# Activity
Type out the lines below exactly, from the first through the line holding "- **Better UX**: Visual", and include no pictures.

# Study material
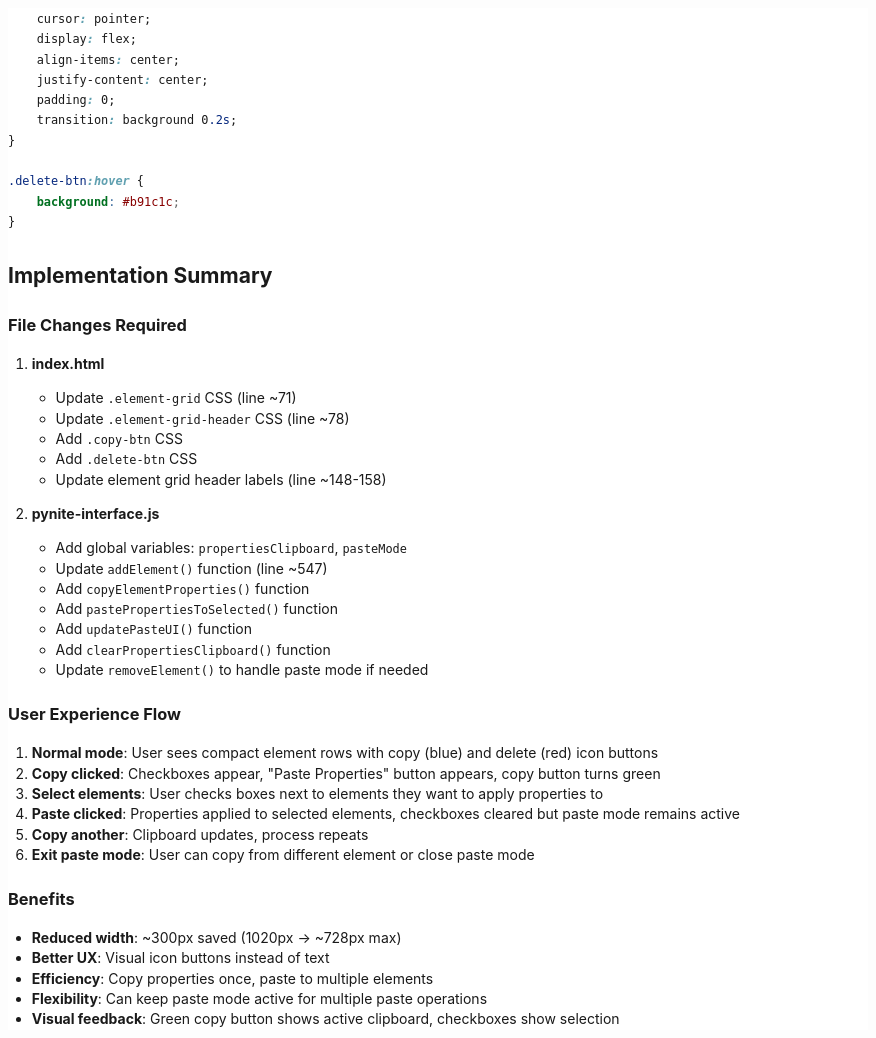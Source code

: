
 ```css
    cursor: pointer;
    display: flex;
    align-items: center;
    justify-content: center;
    padding: 0;
    transition: background 0.2s;
}

.delete-btn:hover {
    background: #b91c1c;
}
```

## Implementation Summary

### File Changes Required

1. **index.html**
   - Update `.element-grid` CSS (line ~71)
   - Update `.element-grid-header` CSS (line ~78)
   - Add `.copy-btn` CSS
   - Add `.delete-btn` CSS
   - Update element grid header labels (line ~148-158)

2. **pynite-interface.js**
   - Add global variables: `propertiesClipboard`, `pasteMode`
   - Update `addElement()` function (line ~547)
   - Add `copyElementProperties()` function
   - Add `pastePropertiesToSelected()` function
   - Add `updatePasteUI()` function
   - Add `clearPropertiesClipboard()` function
   - Update `removeElement()` to handle paste mode if needed

### User Experience Flow

1. **Normal mode**: User sees compact element rows with copy (blue) and delete (red) icon buttons
2. **Copy clicked**: Checkboxes appear, "Paste Properties" button appears, copy button turns green
3. **Select elements**: User checks boxes next to elements they want to apply properties to
4. **Paste clicked**: Properties applied to selected elements, checkboxes cleared but paste mode remains active
5. **Copy another**: Clipboard updates, process repeats
6. **Exit paste mode**: User can copy from different element or close paste mode

### Benefits

- **Reduced width**: ~300px saved (1020px → ~728px max)
- **Better UX**: Visual icon buttons instead of text
- **Efficiency**: Copy properties once, paste to multiple elements
- **Flexibility**: Can keep paste mode active for multiple paste operations
- **Visual feedback**: Green copy button shows active clipboard, checkboxes show selection
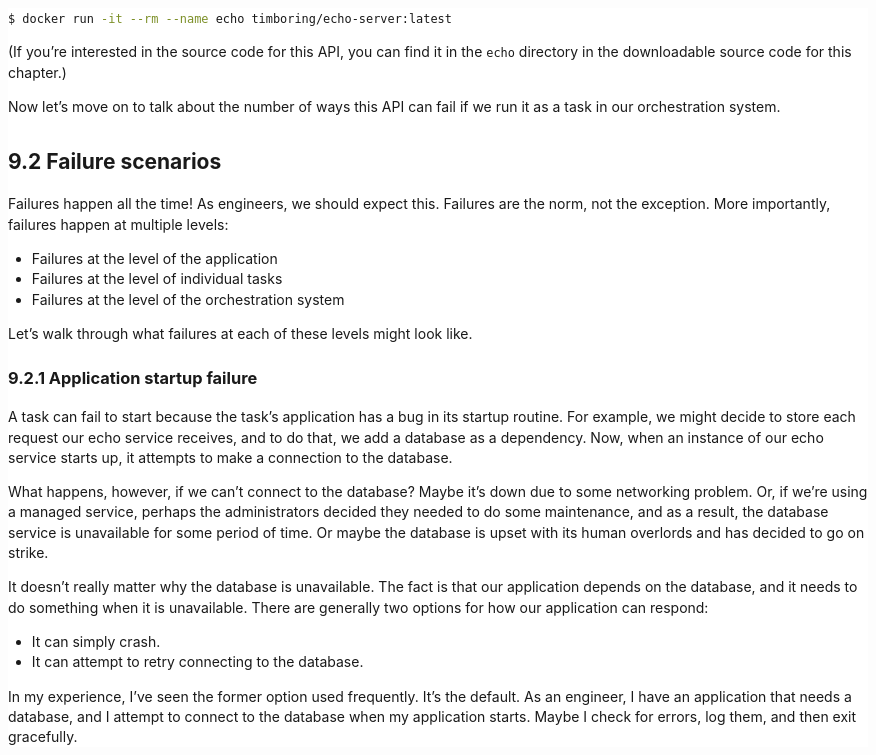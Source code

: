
 ```bash
$ docker run -it --rm --name echo timboring/echo-server:latest
```

[](/book/build-an-orchestrator-in-go-from-scratch/chapter-9/)(If you’re interested in the source code for this API, you can find it in the `echo` directory in the downloadable source code for this chapter.)

[](/book/build-an-orchestrator-in-go-from-scratch/chapter-9/)Now let’s move on to talk about the number of ways this API can fail if we run it as a task in our orchestration system. [](/book/build-an-orchestrator-in-go-from-scratch/chapter-9/)

## [](/book/build-an-orchestrator-in-go-from-scratch/chapter-9/)9.2 Failure scenarios

[](/book/build-an-orchestrator-in-go-from-scratch/chapter-9/)Failures happen all the time! As engineers, we should expect this. Failures are the norm, not the exception. More importantly, failures happen at multiple levels:[](/book/build-an-orchestrator-in-go-from-scratch/chapter-9/)

-  [](/book/build-an-orchestrator-in-go-from-scratch/chapter-9/)Failures at the level of the application
-  [](/book/build-an-orchestrator-in-go-from-scratch/chapter-9/)Failures at the level of individual tasks
-  [](/book/build-an-orchestrator-in-go-from-scratch/chapter-9/)Failures at the level of the orchestration system

[](/book/build-an-orchestrator-in-go-from-scratch/chapter-9/)Let’s walk through what failures at each of these levels might look like.

### [](/book/build-an-orchestrator-in-go-from-scratch/chapter-9/)9.2.1 Application startup failure

[](/book/build-an-orchestrator-in-go-from-scratch/chapter-9/)A task can fail to start because the task’s application has a bug in its startup routine. For example, we might decide to store each request our echo service receives, and to do that, we add a database as a dependency. Now, when an instance of our echo service starts up, it attempts to make a connection to the database. [](/book/build-an-orchestrator-in-go-from-scratch/chapter-9/)[](/book/build-an-orchestrator-in-go-from-scratch/chapter-9/)

[](/book/build-an-orchestrator-in-go-from-scratch/chapter-9/)What happens, however, if we can’t connect to the database? Maybe it’s down due to some networking problem. Or, if we’re using a managed service, perhaps the administrators decided they needed to do some maintenance, and as a result, the database service is unavailable for some period of time. Or maybe the database is upset with its human overlords and has decided to go on strike.

[](/book/build-an-orchestrator-in-go-from-scratch/chapter-9/)It doesn’t really matter why the database is unavailable. The fact is that our application depends on the database, and it needs to do something when it is unavailable. There are generally two options for how our application can respond:

-  [](/book/build-an-orchestrator-in-go-from-scratch/chapter-9/)It can simply crash.
-  [](/book/build-an-orchestrator-in-go-from-scratch/chapter-9/)It can attempt to retry connecting to the database.

[](/book/build-an-orchestrator-in-go-from-scratch/chapter-9/)In my experience, I’ve seen the former option used frequently. It’s the default. As an engineer, I have an application that needs a database, and I attempt to connect to the database when my application starts. Maybe I check for errors, log them, and then exit gracefully.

# Solution
Source code

:
 ```css
    cursor: pointer;
    display: flex;
    align-items: center;
    justify-content: center;
    padding: 0;
    transition: background 0.2s;
}

.delete-btn:hover {
    background: #b91c1c;
}
```

## Implementation Summary

### File Changes Required

1. **index.html**
   - Update `.element-grid` CSS (line ~71)
   - Update `.element-grid-header` CSS (line ~78)
   - Add `.copy-btn` CSS
   - Add `.delete-btn` CSS
   - Update element grid header labels (line ~148-158)

2. **pynite-interface.js**
   - Add global variables: `propertiesClipboard`, `pasteMode`
   - Update `addElement()` function (line ~547)
   - Add `copyElementProperties()` function
   - Add `pastePropertiesToSelected()` function
   - Add `updatePasteUI()` function
   - Add `clearPropertiesClipboard()` function
   - Update `removeElement()` to handle paste mode if needed

### User Experience Flow

1. **Normal mode**: User sees compact element rows with copy (blue) and delete (red) icon buttons
2. **Copy clicked**: Checkboxes appear, "Paste Properties" button appears, copy button turns green
3. **Select elements**: User checks boxes next to elements they want to apply properties to
4. **Paste clicked**: Properties applied to selected elements, checkboxes cleared but paste mode remains active
5. **Copy another**: Clipboard updates, process repeats
6. **Exit paste mode**: User can copy from different element or close paste mode

### Benefits

- **Reduced width**: ~300px saved (1020px → ~728px max)
- **Better UX**: Visual icon buttons instead of text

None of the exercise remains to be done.